TASK DESCRIPTION: For the data below, please report each line where the word "acceso" is found.

PROVIDED RECORDS:
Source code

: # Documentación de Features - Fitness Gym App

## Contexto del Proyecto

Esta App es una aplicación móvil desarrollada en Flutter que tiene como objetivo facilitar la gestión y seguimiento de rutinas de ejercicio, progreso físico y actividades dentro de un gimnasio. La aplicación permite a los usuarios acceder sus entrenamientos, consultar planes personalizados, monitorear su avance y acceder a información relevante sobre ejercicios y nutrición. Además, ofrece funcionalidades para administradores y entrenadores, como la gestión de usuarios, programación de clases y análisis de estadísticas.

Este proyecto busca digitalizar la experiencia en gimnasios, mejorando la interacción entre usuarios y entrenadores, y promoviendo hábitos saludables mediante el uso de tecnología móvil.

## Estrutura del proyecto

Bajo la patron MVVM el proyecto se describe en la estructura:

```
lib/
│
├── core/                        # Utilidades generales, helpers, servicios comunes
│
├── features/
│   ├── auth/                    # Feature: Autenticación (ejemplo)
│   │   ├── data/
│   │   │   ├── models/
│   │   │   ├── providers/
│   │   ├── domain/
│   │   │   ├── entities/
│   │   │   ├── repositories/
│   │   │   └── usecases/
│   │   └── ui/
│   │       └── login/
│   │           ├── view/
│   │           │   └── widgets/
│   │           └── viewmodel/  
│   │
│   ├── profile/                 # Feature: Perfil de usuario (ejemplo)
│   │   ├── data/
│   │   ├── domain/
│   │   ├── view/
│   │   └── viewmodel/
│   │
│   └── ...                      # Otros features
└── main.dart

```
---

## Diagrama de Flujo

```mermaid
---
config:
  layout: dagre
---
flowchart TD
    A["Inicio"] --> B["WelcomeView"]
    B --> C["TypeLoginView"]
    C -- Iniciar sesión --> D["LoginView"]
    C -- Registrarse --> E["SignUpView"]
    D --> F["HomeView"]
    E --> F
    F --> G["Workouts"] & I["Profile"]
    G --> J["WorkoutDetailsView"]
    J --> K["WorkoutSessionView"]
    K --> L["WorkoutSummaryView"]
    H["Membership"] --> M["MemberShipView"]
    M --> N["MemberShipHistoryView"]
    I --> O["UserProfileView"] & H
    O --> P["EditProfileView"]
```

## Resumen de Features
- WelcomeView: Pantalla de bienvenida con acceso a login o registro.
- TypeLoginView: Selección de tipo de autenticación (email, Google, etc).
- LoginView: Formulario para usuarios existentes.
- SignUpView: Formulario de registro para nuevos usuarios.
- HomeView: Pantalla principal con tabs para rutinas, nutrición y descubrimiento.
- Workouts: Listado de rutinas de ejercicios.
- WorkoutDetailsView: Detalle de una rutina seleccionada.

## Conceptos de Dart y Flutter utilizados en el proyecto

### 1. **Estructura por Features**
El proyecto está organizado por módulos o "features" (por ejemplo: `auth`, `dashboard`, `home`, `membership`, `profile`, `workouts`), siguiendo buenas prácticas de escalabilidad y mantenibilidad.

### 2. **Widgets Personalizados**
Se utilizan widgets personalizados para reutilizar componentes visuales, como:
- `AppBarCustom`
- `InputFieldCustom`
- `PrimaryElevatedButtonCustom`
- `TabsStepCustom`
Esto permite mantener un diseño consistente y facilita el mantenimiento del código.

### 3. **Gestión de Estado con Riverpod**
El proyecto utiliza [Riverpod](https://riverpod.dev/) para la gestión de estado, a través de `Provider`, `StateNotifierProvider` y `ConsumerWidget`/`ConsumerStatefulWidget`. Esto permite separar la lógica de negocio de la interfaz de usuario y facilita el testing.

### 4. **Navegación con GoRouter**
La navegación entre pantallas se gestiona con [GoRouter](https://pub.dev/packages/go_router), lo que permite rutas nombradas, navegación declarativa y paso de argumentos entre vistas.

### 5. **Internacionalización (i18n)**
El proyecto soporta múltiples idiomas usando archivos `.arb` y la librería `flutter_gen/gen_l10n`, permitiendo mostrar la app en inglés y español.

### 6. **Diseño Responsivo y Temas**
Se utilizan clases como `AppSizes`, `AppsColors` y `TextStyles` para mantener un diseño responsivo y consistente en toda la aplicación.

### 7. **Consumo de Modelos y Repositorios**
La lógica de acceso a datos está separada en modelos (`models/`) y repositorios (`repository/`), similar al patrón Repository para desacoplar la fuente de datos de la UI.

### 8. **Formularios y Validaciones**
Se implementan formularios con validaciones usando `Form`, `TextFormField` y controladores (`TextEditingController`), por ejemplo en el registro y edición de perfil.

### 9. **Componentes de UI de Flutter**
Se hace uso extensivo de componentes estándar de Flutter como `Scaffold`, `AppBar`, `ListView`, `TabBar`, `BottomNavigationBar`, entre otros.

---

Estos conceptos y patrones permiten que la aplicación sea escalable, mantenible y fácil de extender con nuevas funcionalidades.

FINISHED EXERCISE:
- WelcomeView: Pantalla de bienvenida con acceso a login o registro.
La lógica de acceso a datos está separada en modelos (`models/`) y repositorios (`repository/`), similar al patrón Repository para desacoplar la fuente de datos de la UI.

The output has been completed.